Schweizer Netze sind gefährlich

Aber da die Schweiz kein EU Mitglied ist, greift diese Deckelung dort nicht. Wenn sich also ein Schweizer Netz von der anderen Seeseite aus in Friedrichshafen ein Mobilgerät angelt, kann es deutlich teurer werden, als die EU das für sittlich erachtet. Eigentlich sollten die Roaminggebühren ja sogar ganz abgeschafft werden. Ursprünglich hatte das EU-Parlament dafür mal den 15. Dezember 2015 vorgesehen. Aber die EU-Kommission hält das frühestens ab 2016 für sinnvoll. Außerdem müsse noch über eine „Übergangsphase“ verhandelt werden, wie die EU-Kommission erst jüngst mitteilen ließ.

Vorerst bleiben Roaminggebühren also eine Gefahr, auch am See. Angeblich aber nur ein geringes.

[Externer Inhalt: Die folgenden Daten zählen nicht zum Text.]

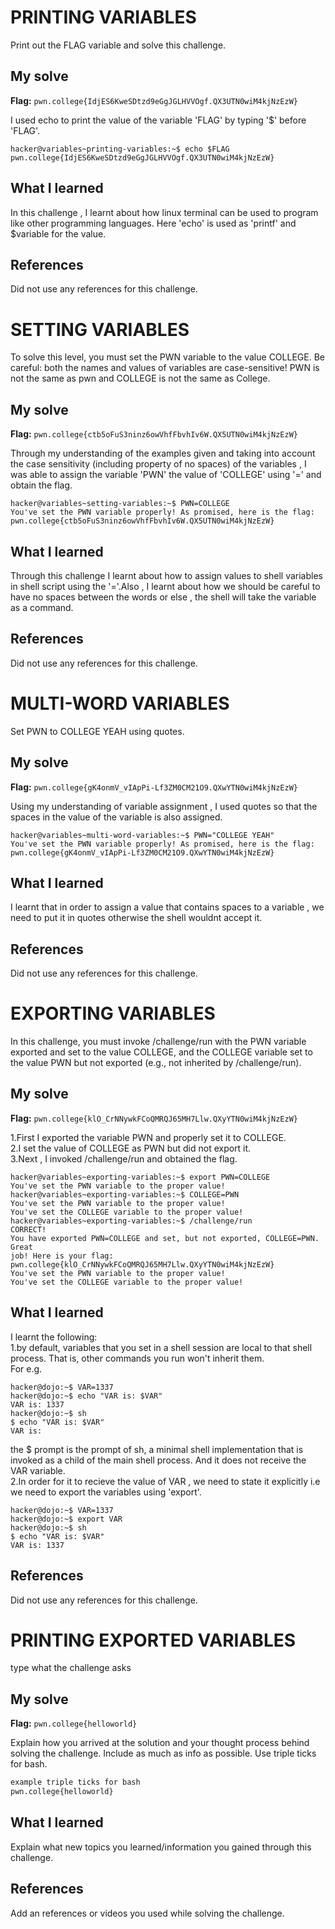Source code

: # PRINTING VARIABLES
Print out the FLAG variable and solve this challenge.

## My solve
**Flag:** `pwn.college{IdjES6KweSDtzd9eGgJGLHVVOgf.QX3UTN0wiM4kjNzEzW}`

I used echo to print the value of the variable 'FLAG' by typing '$' before 'FLAG'.

```
hacker@variables~printing-variables:~$ echo $FLAG
pwn.college{IdjES6KweSDtzd9eGgJGLHVVOgf.QX3UTN0wiM4kjNzEzW}
```

## What I learned
In this challenge , I learnt about how linux terminal can be used to program like other programming languages. Here 'echo' is used as 'printf' and $variable for the value.

## References 
Did not use any references for this challenge.

# SETTING VARIABLES
To solve this level, you must set the PWN variable to the value COLLEGE. Be careful: both the names and values of variables are case-sensitive! PWN is not the same as pwn and COLLEGE is not the same as College.

## My solve
**Flag:** `pwn.college{ctb5oFuS3ninz6owVhfFbvhIv6W.QX5UTN0wiM4kjNzEzW}`

Through my understanding of the examples given and taking into account the case sensitivity (including property of no spaces) of the variables , I was able to assign the variable 'PWN' the value of 'COLLEGE' using '=' and obtain the flag.

```
hacker@variables~setting-variables:~$ PWN=COLLEGE
You've set the PWN variable properly! As promised, here is the flag:
pwn.college{ctb5oFuS3ninz6owVhfFbvhIv6W.QX5UTN0wiM4kjNzEzW}
```

## What I learned
Through this challenge I learnt about how to assign values to shell variables in shell script using the '='.Also , I learnt about how we should be careful to have no spaces between the words or else , the shell will take the variable as a command. 

## References 
Did not use any references for this challenge.

# MULTI-WORD VARIABLES
Set PWN to COLLEGE YEAH using quotes.

## My solve
**Flag:** `pwn.college{gK4onmV_vIApPi-Lf3ZM0CM21O9.QXwYTN0wiM4kjNzEzW}`

Using my understanding of variable assignment , I used quotes so that the spaces in the value of the variable is also assigned.

```
hacker@variables~multi-word-variables:~$ PWN="COLLEGE YEAH"
You've set the PWN variable properly! As promised, here is the flag:
pwn.college{gK4onmV_vIApPi-Lf3ZM0CM21O9.QXwYTN0wiM4kjNzEzW}
```

## What I learned
I learnt that in order to assign a value that contains spaces to a variable , we need to put it in quotes otherwise the shell wouldnt accept it.

## References 
Did not use any references for this challenge.

# EXPORTING VARIABLES
In this challenge, you must invoke /challenge/run with the PWN variable exported and set to the value COLLEGE, and the COLLEGE variable set to the value PWN but not exported (e.g., not inherited by /challenge/run).

## My solve
**Flag:** `pwn.college{klO_CrNNywkFCoQMRQJ65MH7Llw.QXyYTN0wiM4kjNzEzW}`

1.First I exported the variable PWN and properly set it to COLLEGE.  
2.I set the value of COLLEGE as PWN but did not export it.  
3.Next , I invoked /challenge/run and obtained the flag.  


```
hacker@variables~exporting-variables:~$ export PWN=COLLEGE
You've set the PWN variable to the proper value!
hacker@variables~exporting-variables:~$ COLLEGE=PWN
You've set the PWN variable to the proper value!
You've set the COLLEGE variable to the proper value!
hacker@variables~exporting-variables:~$ /challenge/run
CORRECT!
You have exported PWN=COLLEGE and set, but not exported, COLLEGE=PWN. Great 
job! Here is your flag:
pwn.college{klO_CrNNywkFCoQMRQJ65MH7Llw.QXyYTN0wiM4kjNzEzW}
You've set the PWN variable to the proper value!
You've set the COLLEGE variable to the proper value!
```

## What I learned
I learnt the following:  
1.by default, variables that you set in a shell session are local to that shell process. That is, other commands you run won't inherit them.  
For e.g.    

```
hacker@dojo:~$ VAR=1337
hacker@dojo:~$ echo "VAR is: $VAR"
VAR is: 1337
hacker@dojo:~$ sh
$ echo "VAR is: $VAR"
VAR is:
```
the $ prompt is the prompt of sh, a minimal shell implementation that is invoked as a child of the main shell process. And it does not receive the VAR variable.  
2.In order for it to recieve the value of VAR , we need to state it explicitly i.e we need to export the variables using 'export'.  
```
hacker@dojo:~$ VAR=1337
hacker@dojo:~$ export VAR
hacker@dojo:~$ sh
$ echo "VAR is: $VAR"
VAR is: 1337
```



## References 
Did not use any references for this challenge.  

# PRINTING EXPORTED VARIABLES 
type what the challenge asks

## My solve
**Flag:** `pwn.college{helloworld}`

Explain how you arrived at the solution and your thought process behind solving the challenge. Include as much as info as possible. Use triple ticks for bash.

```bash
example triple ticks for bash
pwn.college{helloworld}
```

## What I learned
Explain what new topics you learned/information you gained through this challenge.

## References 
Add an references or videos you used while solving the challenge.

Dirk Wende, ein Pressesprecher der Telekom, der vom Bonner Telekomturm aus zwar nicht bis an den Bodensee sehen kann, aber natürlich um alle Landesgrenzen Deutschlands Bescheid weiß, sagt, dass es lange nicht mehr so viele Beschwerden gebe wie früher. „Die Aufklärungsarbeit in den letzten Jahren hat viel erreicht“, sagte er durch die günstige Festnetztelefonleitung hindruch. „Es gibt immer weniger Anfragen dazu.“

Ähnlich klingt das bei O2 (“O-Two“), deren Sprecher Albert Fetsch von München aus mitteilt: „Bei uns gibt es da kein erhöhtes Beschwerdeaufkommen.“ Eher im Gegenteil. Die Kunden seien mittlerweile vertraut mit dem Problem und schalten die manuelle Netzwahl ein. Einzig eine Sprecherin von Vodafone aus Stuttgart gibt zu: „Das Thema Roaming ist – obwohl die meisten Nutzer sehr gut informiert sind – in den Grenzregionen nach wie vor virulent.“

Alle drei erklären derweil, dass der Handyempfang von mehreren Faktoren abhängt: Vom Standort der Antenne, von deren Ausrichtung und deren Sendeleistung und auch vom Wetter. Und die Bundesnetzagentur überwache, dass deutsche Konzerne ihr Möglichstes tun, um nicht in das benachbarte Ausland zu strahlen. Ein hundertprozentige Abschirmung sei zwar gar nicht möglich, aber schlussendlich verfolgten deutsche Anbieter auch nicht das Ziel, das Ausland zu versorgen, sondern das Inland. Die Kollegen im Ausland würden derweil ähnlich kontrolliert, ob sie ihr Möglichstes zu täten. Mehr gibt es dazu nicht zu erfahren.

Im Ausland ist es ähnlich

Tatsächlich geht es zumindest den Österreichern nicht anders. So berichten auch österreichische Medien immer wieder über Roaminggebühren als Kostenfallen: Sowohl in deutschen als auch Schweizer Netzen. Und die Schweizer? Bei Sunrise kostet ein eingehender Anruf umgerechnet etwa 66 Cent die Minute. Und Orange (50 Cent die Minute) wirbt aktuell mit einer „Schweizer Premiere: Roaming Unlimited – Ein Abo für ganze Europa“. 111 Euro würde das kosten. Mit einer Flat für Telefongespräche und Textnachrichten. Gäbe es keinen Bedarf, gäbe es dieses Angbeot wohl auch nicht.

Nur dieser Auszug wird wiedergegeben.